22 de agosto de 2016

EL NIÑO QUE FUI, AHORA REFUGIADO EN EL ALMA


    A ese vetusto y tan andado tren de la memoria se le ha ocurrido llevarme de paseo hasta las estaciones más lejanas, allí donde ya no están los andenes, las señales rojas ni las barreras para impedir el asalto a los rieles. Y arranco desde la vieja casona de San Lorenzo al 200 en Nueva Córdoba donde el vecino y pintor Antonio Seguí hacía unos dibujos que no comprendíamos, y menos que hoy se cotizarían a unos 25.000 euros cada uno. Habitábamos casi tribalmente una “casa chorizo” con dos patios y como diez piezas en dos niveles, sala enorme con piano, junto a un baldío a pocos metros de Chacabuco.
   La primera mudanza se hizo a la vuelta de allí, Ituzaingó al 600, vecino al patio de la iglesia de los capuchinos, donde el compasivo cura párroco de entonces se entretenía volteando palomas de los campanarios con su rifle de aire comprimido. Allí una vez, mi Viejo el Coco se subió a la torre más alta a donde se llegaba hasta la cruz por el lado de afuera. Lo tuvieron que bajar los bomberos. Es por eso que ciertas locuras suelen tener su componente genético.
   Nos acogió luego el Barrio Firpo, al que Catastro y el progreso rebautizaron como General Bustos, en el terroso Pasaje Italia de sólo una cuadra entre Augusto López, una avenida poblada y perfumada por naranjales amargos, y Saravia. El tranvía 7 pasaba por allí y por lo general los “motorman” se sacudían con las explosiones que provocábamos poniendo sobre las vías chapitas de gaseosas con clorato de potasio, azufre y carbón. Con mis hermanos y el Pelado Contreras, el Pichón Rotlhisberger, el Keko Gomez (su hermana era hermosa), el Negro Puerta y el Victor Leguizamón éramos potencialmente vándalos y casi a las puertas de la delincuencia infantil.

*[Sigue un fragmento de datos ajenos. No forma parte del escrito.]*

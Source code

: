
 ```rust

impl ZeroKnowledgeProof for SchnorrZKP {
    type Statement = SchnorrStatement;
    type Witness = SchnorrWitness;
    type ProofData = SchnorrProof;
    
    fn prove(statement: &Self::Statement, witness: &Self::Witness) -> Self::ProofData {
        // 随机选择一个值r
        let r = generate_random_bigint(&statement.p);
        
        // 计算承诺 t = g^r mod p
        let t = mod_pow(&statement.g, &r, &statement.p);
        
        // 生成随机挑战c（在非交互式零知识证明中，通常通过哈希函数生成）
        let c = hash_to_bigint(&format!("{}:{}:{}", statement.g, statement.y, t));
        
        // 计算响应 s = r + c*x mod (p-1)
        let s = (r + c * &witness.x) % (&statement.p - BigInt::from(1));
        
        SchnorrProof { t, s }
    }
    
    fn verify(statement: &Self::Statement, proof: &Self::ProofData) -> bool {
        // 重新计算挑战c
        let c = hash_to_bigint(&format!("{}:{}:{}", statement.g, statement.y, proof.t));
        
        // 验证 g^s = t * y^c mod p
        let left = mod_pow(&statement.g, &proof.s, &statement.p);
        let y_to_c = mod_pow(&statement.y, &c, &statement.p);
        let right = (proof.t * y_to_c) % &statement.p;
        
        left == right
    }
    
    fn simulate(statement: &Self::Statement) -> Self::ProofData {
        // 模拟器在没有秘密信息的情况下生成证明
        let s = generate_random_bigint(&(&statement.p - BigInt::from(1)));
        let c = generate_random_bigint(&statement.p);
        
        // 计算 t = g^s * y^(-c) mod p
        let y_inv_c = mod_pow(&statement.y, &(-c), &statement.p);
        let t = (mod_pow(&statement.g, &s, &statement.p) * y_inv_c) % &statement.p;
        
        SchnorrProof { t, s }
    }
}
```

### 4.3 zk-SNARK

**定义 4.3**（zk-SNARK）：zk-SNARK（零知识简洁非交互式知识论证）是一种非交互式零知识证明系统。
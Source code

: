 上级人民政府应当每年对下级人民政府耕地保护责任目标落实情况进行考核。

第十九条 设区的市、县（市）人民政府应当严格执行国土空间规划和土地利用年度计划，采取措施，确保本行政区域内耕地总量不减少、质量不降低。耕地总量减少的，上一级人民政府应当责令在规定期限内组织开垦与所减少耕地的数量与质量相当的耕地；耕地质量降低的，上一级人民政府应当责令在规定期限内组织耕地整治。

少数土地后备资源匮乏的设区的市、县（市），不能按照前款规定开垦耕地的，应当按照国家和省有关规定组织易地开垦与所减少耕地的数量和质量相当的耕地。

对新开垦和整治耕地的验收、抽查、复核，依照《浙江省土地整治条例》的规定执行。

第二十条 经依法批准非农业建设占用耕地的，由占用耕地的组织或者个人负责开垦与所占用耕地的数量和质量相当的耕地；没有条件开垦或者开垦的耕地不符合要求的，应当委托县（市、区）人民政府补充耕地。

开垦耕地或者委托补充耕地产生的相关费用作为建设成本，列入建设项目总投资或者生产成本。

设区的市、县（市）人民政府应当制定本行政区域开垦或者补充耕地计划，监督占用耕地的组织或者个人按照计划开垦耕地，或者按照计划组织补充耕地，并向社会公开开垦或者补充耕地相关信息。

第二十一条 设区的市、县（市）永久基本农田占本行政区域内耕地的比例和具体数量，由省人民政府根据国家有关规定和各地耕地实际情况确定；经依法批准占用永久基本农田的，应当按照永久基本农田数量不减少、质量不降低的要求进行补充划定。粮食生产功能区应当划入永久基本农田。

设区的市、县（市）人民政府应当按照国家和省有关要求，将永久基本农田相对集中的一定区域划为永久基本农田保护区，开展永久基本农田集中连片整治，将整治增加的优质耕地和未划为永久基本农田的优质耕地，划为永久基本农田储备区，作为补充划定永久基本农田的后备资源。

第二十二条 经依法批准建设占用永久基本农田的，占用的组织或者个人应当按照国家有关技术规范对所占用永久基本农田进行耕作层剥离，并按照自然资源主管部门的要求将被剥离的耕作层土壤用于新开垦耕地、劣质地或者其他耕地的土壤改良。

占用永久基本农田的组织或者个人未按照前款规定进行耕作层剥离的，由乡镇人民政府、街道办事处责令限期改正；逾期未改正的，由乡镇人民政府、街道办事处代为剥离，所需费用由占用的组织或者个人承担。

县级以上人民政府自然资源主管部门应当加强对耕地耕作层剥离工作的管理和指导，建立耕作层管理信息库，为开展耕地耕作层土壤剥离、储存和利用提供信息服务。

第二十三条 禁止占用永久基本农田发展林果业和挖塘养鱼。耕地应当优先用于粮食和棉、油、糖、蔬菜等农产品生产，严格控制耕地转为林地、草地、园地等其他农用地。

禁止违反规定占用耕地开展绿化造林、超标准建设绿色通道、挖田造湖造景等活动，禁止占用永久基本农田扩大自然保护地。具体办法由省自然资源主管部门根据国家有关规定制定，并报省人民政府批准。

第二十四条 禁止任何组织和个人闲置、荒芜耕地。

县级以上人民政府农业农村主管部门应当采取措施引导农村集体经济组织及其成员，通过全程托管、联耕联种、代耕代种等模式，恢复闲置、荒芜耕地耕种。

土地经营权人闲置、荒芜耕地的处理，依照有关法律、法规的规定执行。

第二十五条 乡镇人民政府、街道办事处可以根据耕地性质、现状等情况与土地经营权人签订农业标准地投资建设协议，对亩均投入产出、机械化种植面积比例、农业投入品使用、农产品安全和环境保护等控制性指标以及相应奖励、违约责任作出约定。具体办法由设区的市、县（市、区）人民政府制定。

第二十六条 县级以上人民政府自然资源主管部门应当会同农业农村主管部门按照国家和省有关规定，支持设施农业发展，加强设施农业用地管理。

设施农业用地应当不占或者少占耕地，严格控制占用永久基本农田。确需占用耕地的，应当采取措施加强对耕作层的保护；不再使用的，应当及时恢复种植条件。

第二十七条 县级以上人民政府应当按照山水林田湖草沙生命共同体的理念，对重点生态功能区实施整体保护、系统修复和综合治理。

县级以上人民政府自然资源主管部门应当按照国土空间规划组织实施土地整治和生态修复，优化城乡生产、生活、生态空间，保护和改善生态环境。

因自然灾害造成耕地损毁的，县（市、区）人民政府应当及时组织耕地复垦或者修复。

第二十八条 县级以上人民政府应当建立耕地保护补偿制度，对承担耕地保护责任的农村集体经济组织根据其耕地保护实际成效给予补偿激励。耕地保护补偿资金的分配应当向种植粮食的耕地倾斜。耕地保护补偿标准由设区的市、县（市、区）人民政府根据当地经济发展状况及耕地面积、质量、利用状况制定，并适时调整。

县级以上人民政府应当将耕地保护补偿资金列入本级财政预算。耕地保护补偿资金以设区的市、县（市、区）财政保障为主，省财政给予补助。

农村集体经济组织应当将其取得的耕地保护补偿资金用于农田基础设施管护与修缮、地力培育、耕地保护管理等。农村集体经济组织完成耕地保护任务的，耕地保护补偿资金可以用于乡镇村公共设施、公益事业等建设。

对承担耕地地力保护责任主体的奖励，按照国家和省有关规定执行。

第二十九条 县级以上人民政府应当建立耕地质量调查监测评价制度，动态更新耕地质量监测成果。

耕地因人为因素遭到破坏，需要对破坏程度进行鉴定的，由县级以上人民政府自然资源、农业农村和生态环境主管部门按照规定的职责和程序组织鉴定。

   De allí saltamos a la casita propia por el Plan Eva Perón (que en aquellos tiempos no eran “sueños compartidos”) en Bajo Palermo a donde llegué ya mozalbete quinceañero y laburante a partir de lo cual nunca dejé de trabajar. Tenía responsabilidades y a los 18 años y unos meses comencé en La Voz del Interior primero comentando rugby -mi pasión- y luego corrector y por fin en la Redacción.
   El niño ¿había quedado atrás?.
   Sin embargo, es complicado pretender llegar a ser íntegramente un adulto porque el niño que fuimos es la raíz; es la curiosidad y la travesura; el desenfado y la inconsciencia; la impunidad hasta el correctivo de la chancleta y la respetuosa madurez que llega cuando nos empezamos a mirar con las vecinas, ponernos colorados y sufrir los jóvenes sofocones que ya muchachos, le llamábamos calentura.
   Pero el niño, aquel niño sigue en nosotros con su frescura de maceta; con la sospechosa inocencia y el recóndito deseo de no crecer porque es el camino a la vejez el fantasma que más nos tortura y espanta.
   Dejamos atrás las figuritas difíciles, el trompo caprichoso, las chinches y las bolitas, el barrilete de agosto y los carnavales con agua para sumergirnos en el agresivo mundo de la competencia por el mango, la responsabilidad de una familia y esa intención no siempre alcanzada de vernos reflejados en los hijos, como si la historia se tuviera que repetir a través del papel carbónico de la memoria, olvidando que ellos también merecen ser niños salvajemente libres como nosotros lo fuimos.
   ¡Bahh! No es para decir que fuimos, porque en algún rincón del alma tenemos guardada para siempre esa niñez de juegos, de diabluras, de miraditas furtivas, de coladas en el cine, del amor por la maestra, del sueño de caramelos, de rodillas peladas y orejas sucias.
   “Un niño es un amor que se ha hecho cosa visible”, sostenía Novalis y tengo la certeza que lo dijo siendo niño cincuentón.
   Porque cuando tenemos mucho más pasado que futuro reconocemos con el alma, la bronca y las lágrimas, habernos visto obligados a crecer  para llegar a la madura y sesuda convicción que la niñez es la idealización de la vida.
   Como para jamás dejar de ser niños.